▸ **What the task asks**:
The response should consist of the data below, copied exactly, with no pictures in it.

*** Block opens ***

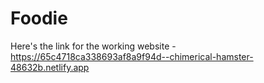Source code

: # Foodie

Here's the link for the working website - https://65c4718ca338693af8a9f94d--chimerical-hamster-48632b.netlify.app
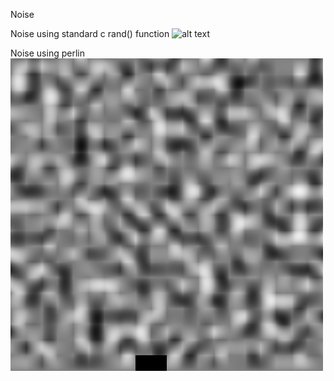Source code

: Noise

Noise using standard c rand() function
![alt text](https://github.com/2nafish117/Raytrace/blob/master/images/digital_random.bmp)

Noise using perlin
![alt text](https://github.com/2nafish117/Noise/blob/master/images/perlin1.bmp)

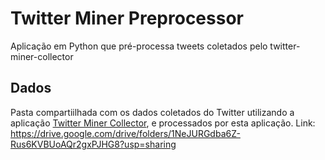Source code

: # Twitter Miner Preprocessor
Aplicação em Python que pré-processa tweets coletados pelo twitter-miner-collector

## Dados

Pasta compartiilhada com os dados coletados do Twitter utilizando a aplicação [Twitter Miner Collector](https://github.com/CaioMelo8/twitter-miner-collector), e processados por esta aplicação.
Link: https://drive.google.com/drive/folders/1NeJURGdba6Z-Rus6KVBUoAQr2gxPJHG8?usp=sharing
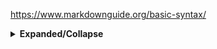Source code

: https://www.markdownguide.org/basic-syntax/
<details>
    <summary><strong>Expanded/Collapse</strong></summary>
    
##### The content (vietnamese)
Text abc...   

</details>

*** Block closes ***

▸ **Output for this task**:
Source code

: # Foodie

Here's the link for the working website - https://65c4718ca338693af8a9f94d--chimerical-hamster-48632b.netlify.app
Source code

: Noise

Noise using standard c rand() function
![alt text](https://github.com/2nafish117/Raytrace/blob/master/images/digital_random.bmp)

Noise using perlin
![alt text](https://github.com/2nafish117/Noise/blob/master/images/perlin1.bmp)

Source code

: # Twitter Miner Preprocessor
Aplicação em Python que pré-processa tweets coletados pelo twitter-miner-collector

## Dados

Pasta compartiilhada com os dados coletados do Twitter utilizando a aplicação [Twitter Miner Collector](https://github.com/CaioMelo8/twitter-miner-collector), e processados por esta aplicação.
Link: https://drive.google.com/drive/folders/1NeJURGdba6Z-Rus6KVBUoAQr2gxPJHG8?usp=sharing
Source code

: https://www.markdownguide.org/basic-syntax/
<details>
    <summary><strong>Expanded/Collapse</strong></summary>
    
##### The content (vietnamese)
Text abc...   

</details>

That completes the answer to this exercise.